↓↓↓
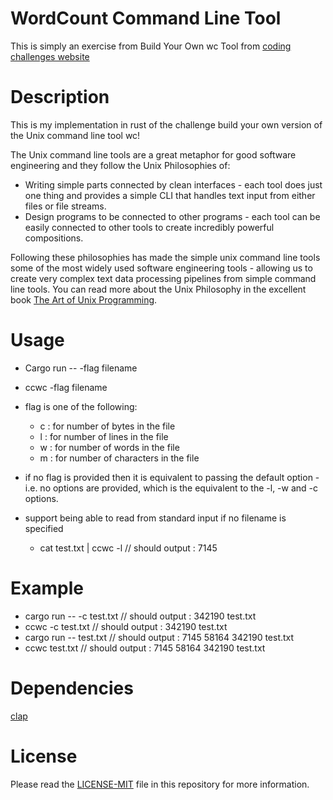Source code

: # WordCount Command Line Tool

This is simply an exercise from Build Your Own wc Tool from
[coding challenges website](https://codingchallenges.fyi/challenges/challenge-wc/)

# Description

This is my implementation in rust of the challenge build your own version of the Unix command line tool wc!

The Unix command line tools are a great metaphor for good software engineering and they follow the Unix Philosophies of:

   - Writing simple parts connected by clean interfaces - each tool does just one thing and provides a simple CLI
   that handles text input from either files or file streams.
   - Design programs to be connected to other programs - each tool can be easily connected to other tools to create
   incredibly powerful compositions.

Following these philosophies has made the simple unix command line tools some of the most widely used software
engineering tools - allowing us to create very complex text data processing pipelines from simple command line tools.
You can read more about the Unix Philosophy in the excellent book
[The Art of Unix Programming](http://www.catb.org/~esr/writings/taoup/html/).

# Usage
 - Cargo run -- -flag filename
 - ccwc -flag filename
 - flag is one of the following:

    - c : for number of bytes in the file
    - l : for number of lines in the file
    - w : for number of words in the file
    - m : for number of characters in the file

 - if no flag is provided then it is equivalent to passing the default option - i.e. no options
   are provided, which is the equivalent to the -l, -w and -c options.

 - support being able to read from standard input if no filename is specified

    - cat test.txt | ccwc -l   //   should output : 7145

# Example
 - cargo run -- -c test.txt   // should output : 342190 test.txt
 - ccwc -c test.txt           // should output : 342190 test.txt
 - cargo run -- test.txt     //  should output : 7145   58164  342190 test.txt
 - ccwc test.txt            //   should output : 7145   58164  342190 test.txt

# Dependencies
 [clap](https://github.com/sharkdp/clap-rs)

# License
Please read the [LICENSE-MIT](https://github.com/ErgeibiMed/ccwordcount/blob/main/LICENSE.txt) file in this repository for more information.

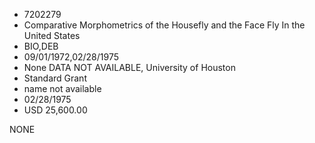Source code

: * 7202279
* Comparative Morphometrics of the Housefly and the Face Fly  In the United States
* BIO,DEB
* 09/01/1972,02/28/1975
* None   DATA NOT AVAILABLE, University of Houston
* Standard Grant
*   name not available
* 02/28/1975
* USD 25,600.00

NONE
↑↑↑
• [Exercise directions] Of the entries above, transcribe exactly those lines that fall between the line containing "- if no flag" and the line containing "- support being", together with those two lines.

• [Answer section]
 - if no flag is provided then it is equivalent to passing the default option - i.e. no options
   are provided, which is the equivalent to the -l, -w and -c options.

 - support being able to read from standard input if no filename is specified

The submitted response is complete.